Problem to work on » From the entries provided below, copy each line that contains the word "realizar".

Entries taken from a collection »
○ ○ ○ ○
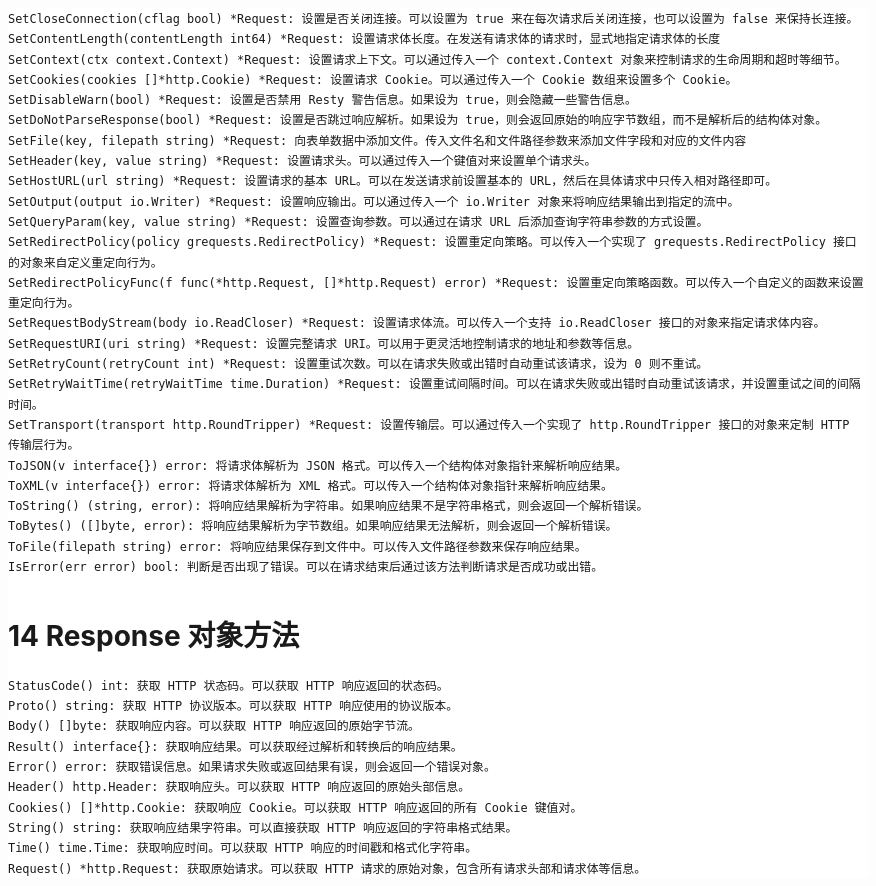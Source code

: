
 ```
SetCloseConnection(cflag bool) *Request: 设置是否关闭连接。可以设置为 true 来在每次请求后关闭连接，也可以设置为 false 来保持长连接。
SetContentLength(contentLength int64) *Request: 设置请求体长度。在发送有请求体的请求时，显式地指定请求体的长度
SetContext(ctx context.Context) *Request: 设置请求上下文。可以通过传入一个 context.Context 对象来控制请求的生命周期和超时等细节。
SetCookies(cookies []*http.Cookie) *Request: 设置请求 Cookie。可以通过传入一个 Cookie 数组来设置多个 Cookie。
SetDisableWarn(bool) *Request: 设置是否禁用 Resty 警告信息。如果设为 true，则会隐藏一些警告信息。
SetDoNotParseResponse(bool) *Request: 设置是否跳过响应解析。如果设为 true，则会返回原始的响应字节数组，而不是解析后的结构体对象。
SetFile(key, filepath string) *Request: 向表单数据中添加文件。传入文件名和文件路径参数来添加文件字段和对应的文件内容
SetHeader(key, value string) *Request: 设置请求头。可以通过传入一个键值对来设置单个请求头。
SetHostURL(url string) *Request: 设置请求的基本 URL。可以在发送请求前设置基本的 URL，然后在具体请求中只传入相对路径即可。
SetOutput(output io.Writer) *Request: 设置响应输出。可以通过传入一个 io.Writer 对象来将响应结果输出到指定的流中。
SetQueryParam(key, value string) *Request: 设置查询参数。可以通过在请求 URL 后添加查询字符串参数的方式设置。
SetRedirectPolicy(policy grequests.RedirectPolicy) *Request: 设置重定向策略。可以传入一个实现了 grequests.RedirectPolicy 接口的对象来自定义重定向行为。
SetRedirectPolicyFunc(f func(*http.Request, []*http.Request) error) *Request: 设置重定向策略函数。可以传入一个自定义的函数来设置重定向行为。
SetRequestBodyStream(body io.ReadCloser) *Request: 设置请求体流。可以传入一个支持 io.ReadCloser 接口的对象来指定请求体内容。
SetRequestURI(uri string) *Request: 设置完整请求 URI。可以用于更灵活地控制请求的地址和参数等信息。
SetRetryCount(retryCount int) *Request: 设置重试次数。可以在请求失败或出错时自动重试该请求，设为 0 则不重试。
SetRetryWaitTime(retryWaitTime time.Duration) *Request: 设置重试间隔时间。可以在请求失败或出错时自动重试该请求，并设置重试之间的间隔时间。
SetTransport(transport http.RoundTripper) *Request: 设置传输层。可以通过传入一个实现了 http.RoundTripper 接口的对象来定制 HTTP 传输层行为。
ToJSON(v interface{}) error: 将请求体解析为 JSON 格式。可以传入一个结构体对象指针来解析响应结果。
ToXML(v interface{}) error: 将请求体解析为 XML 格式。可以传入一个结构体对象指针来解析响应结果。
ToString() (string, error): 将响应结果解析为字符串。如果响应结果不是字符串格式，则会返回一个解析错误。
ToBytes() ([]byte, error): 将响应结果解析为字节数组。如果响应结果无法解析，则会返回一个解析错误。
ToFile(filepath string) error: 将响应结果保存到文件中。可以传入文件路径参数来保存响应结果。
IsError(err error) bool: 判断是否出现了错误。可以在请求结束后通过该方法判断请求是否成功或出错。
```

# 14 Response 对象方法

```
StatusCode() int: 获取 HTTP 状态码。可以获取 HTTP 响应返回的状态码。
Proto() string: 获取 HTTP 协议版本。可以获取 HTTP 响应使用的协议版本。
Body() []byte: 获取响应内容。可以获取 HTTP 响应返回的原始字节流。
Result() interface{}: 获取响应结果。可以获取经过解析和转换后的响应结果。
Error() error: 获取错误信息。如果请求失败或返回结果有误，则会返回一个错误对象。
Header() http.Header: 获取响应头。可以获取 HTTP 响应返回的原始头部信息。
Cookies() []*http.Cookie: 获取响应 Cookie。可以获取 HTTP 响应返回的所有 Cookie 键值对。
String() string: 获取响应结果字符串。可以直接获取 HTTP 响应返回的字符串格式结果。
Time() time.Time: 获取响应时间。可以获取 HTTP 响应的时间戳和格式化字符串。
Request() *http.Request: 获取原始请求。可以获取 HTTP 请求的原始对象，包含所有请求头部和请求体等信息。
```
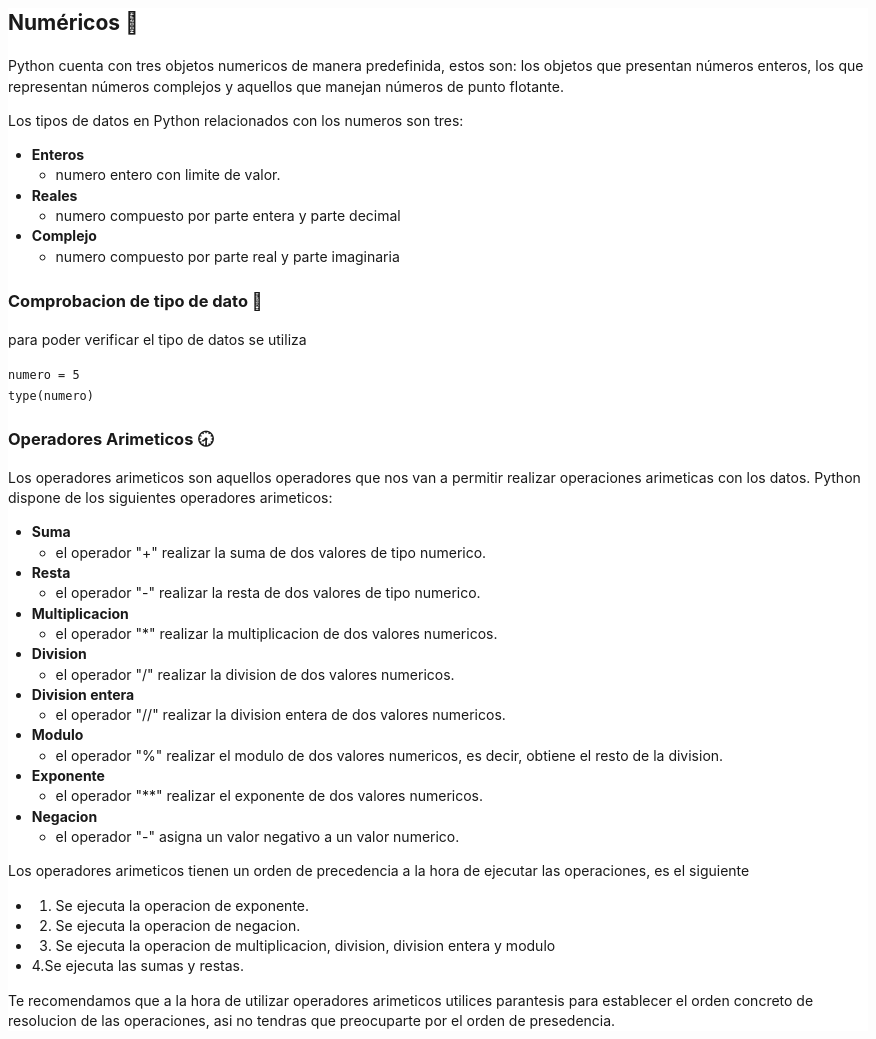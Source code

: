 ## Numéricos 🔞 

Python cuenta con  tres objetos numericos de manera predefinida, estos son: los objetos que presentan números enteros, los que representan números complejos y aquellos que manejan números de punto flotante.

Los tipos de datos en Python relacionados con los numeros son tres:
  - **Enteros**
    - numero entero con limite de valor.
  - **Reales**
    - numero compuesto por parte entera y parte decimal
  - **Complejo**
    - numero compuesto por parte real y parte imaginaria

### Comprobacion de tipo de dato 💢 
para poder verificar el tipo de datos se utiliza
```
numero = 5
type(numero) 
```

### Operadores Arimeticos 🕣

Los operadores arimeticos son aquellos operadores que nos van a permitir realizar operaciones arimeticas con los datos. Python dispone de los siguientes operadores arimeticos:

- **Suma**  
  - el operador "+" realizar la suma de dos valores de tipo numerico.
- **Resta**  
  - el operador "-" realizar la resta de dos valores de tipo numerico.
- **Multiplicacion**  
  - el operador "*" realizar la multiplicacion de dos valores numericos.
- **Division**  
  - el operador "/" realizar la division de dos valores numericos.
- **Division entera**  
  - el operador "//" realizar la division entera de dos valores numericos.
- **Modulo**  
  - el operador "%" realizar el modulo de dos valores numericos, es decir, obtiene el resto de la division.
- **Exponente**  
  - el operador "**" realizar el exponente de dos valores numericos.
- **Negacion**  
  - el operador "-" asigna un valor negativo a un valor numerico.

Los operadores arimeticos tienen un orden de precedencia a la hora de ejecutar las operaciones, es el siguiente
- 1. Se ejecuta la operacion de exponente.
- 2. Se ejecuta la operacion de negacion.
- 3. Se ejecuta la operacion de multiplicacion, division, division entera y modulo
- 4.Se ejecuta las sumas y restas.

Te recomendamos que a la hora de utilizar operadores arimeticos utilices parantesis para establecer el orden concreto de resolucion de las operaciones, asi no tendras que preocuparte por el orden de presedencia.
○ ○ ○ ○
Solution below »
Los operadores arimeticos son aquellos operadores que nos van a permitir realizar operaciones arimeticas con los datos. Python dispone de los siguientes operadores arimeticos:
  - el operador "+" realizar la suma de dos valores de tipo numerico.
  - el operador "-" realizar la resta de dos valores de tipo numerico.
  - el operador "*" realizar la multiplicacion de dos valores numericos.
  - el operador "/" realizar la division de dos valores numericos.
  - el operador "//" realizar la division entera de dos valores numericos.
  - el operador "%" realizar el modulo de dos valores numericos, es decir, obtiene el resto de la division.
  - el operador "**" realizar el exponente de dos valores numericos.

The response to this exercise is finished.